**Directions:** Look through the entries. Copy each line that has the word "based".

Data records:
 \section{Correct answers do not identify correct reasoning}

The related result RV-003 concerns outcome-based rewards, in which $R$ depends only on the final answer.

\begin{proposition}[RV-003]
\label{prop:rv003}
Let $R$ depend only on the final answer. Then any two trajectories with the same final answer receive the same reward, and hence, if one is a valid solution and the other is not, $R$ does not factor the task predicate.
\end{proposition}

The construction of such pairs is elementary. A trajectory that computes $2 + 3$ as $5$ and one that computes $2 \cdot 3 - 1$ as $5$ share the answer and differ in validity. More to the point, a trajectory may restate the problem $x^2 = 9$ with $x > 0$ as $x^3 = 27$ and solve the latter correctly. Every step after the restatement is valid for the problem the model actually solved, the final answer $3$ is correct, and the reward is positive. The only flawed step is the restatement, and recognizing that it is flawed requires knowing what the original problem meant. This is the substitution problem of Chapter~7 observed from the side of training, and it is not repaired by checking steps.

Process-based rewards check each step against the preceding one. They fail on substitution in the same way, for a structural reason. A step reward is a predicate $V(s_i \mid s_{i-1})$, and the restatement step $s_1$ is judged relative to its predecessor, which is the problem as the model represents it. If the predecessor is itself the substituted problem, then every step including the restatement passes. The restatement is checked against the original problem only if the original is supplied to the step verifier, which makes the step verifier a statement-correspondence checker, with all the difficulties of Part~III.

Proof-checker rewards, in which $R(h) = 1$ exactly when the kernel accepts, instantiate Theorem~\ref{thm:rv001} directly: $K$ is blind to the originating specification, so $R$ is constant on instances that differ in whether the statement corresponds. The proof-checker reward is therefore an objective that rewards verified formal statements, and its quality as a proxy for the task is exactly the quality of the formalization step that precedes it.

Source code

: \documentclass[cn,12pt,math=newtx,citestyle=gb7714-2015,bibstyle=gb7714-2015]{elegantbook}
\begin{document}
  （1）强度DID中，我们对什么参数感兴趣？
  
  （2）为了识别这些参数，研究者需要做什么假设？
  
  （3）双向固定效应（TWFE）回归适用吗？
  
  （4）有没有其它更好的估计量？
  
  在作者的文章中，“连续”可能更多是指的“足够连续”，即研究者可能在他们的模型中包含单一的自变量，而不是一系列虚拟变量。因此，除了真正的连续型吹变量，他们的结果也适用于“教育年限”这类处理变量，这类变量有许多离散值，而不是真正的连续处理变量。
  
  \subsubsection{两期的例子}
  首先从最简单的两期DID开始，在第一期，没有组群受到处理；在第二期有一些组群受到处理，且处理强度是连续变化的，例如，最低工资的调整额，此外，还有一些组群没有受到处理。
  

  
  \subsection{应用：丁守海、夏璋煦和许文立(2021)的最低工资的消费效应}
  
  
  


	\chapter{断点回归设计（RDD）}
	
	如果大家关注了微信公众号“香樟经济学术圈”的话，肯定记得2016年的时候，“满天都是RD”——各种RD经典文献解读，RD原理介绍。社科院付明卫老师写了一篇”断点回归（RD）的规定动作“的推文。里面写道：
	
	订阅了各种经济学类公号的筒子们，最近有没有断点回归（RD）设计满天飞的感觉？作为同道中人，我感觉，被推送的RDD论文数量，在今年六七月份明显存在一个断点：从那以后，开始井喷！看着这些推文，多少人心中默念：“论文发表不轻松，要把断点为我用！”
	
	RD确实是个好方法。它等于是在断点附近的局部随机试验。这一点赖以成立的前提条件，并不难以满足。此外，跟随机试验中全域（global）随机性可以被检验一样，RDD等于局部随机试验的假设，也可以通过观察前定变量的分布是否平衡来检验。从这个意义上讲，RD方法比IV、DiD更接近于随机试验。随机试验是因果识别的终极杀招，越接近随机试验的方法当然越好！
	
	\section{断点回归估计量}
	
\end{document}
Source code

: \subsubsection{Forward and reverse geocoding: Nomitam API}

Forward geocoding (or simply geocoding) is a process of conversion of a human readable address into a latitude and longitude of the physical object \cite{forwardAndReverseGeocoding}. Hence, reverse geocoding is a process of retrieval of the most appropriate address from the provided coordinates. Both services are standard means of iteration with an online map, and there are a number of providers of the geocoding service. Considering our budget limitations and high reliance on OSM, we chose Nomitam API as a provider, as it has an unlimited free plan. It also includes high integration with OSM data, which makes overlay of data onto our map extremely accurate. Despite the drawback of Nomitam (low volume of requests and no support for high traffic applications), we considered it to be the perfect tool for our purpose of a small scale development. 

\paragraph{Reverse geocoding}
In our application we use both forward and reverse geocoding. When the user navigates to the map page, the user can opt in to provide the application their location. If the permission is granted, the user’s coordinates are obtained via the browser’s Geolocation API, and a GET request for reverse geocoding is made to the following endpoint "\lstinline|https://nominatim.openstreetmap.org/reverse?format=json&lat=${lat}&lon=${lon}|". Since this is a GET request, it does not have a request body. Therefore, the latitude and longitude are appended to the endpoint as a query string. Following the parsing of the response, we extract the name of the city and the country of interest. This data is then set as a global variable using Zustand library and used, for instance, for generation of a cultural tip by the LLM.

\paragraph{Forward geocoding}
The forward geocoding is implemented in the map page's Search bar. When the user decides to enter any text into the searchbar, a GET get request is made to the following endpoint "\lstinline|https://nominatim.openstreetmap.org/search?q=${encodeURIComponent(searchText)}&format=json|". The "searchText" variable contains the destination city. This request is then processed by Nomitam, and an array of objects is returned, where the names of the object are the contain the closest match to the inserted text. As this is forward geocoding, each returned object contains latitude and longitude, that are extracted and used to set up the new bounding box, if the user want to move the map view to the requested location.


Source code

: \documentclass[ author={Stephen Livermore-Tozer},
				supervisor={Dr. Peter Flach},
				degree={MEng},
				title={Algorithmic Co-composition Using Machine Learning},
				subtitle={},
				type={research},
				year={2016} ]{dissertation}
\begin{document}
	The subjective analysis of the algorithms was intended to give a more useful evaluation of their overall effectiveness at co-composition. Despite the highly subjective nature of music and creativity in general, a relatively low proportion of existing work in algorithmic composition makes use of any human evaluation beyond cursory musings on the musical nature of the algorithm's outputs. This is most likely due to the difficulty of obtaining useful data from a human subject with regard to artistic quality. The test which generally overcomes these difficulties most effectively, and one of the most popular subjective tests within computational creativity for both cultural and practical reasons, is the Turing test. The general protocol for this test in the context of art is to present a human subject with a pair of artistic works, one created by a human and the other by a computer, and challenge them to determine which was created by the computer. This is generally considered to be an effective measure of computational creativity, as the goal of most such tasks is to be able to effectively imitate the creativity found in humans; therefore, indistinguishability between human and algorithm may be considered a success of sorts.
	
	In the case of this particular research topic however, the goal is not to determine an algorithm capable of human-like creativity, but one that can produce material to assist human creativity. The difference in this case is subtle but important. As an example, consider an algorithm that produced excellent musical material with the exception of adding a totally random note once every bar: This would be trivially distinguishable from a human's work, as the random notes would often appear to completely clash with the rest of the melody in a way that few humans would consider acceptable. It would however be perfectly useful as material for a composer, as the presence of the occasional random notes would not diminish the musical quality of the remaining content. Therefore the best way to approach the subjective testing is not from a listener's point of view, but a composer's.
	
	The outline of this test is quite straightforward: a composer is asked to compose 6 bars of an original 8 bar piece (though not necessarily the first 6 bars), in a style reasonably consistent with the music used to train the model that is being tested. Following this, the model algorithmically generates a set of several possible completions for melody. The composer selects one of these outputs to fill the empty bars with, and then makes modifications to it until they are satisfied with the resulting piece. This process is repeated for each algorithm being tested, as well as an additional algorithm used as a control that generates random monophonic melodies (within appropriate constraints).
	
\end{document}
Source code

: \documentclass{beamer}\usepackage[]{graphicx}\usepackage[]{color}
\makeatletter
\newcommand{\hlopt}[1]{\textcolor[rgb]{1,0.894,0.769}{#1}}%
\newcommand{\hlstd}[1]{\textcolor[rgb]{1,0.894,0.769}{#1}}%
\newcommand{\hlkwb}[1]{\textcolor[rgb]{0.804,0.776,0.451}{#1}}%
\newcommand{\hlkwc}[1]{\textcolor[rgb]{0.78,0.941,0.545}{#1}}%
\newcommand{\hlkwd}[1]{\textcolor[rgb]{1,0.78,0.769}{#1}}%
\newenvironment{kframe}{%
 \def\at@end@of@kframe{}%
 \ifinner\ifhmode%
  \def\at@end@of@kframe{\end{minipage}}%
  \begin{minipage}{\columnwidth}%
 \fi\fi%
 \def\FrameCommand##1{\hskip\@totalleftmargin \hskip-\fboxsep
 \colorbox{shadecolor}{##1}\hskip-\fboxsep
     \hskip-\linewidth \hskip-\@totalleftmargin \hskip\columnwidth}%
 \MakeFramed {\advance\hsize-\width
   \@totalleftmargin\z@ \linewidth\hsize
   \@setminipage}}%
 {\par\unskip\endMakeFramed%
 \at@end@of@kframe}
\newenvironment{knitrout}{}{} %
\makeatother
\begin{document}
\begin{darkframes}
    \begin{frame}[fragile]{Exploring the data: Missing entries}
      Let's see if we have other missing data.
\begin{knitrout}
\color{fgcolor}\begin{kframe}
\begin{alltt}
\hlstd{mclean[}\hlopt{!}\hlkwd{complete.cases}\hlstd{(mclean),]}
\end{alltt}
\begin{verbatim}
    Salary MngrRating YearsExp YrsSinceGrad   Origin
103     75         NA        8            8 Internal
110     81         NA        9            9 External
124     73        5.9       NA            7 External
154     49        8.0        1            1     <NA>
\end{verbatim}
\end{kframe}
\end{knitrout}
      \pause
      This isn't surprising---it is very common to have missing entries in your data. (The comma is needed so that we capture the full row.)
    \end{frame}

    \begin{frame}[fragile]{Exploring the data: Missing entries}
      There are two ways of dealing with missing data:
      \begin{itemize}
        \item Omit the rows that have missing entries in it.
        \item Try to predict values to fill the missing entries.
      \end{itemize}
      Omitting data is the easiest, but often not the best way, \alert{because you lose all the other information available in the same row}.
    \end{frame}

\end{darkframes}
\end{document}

**Output of the exercise:**
The related result RV-003 concerns outcome-based rewards, in which $R$ depends only on the final answer.
Process-based rewards check each step against the preceding one. They fail on substitution in the same way, for a structural reason. A step reward is a predicate $V(s_i \mid s_{i-1})$, and the restatement step $s_1$ is judged relative to its predecessor, which is the problem as the model represents it. If the predecessor is itself the substituted problem, then every step including the restatement passes. The restatement is checked against the original problem only if the original is supplied to the step verifier, which makes the step verifier a statement-correspondence checker, with all the difficulties of Part~III.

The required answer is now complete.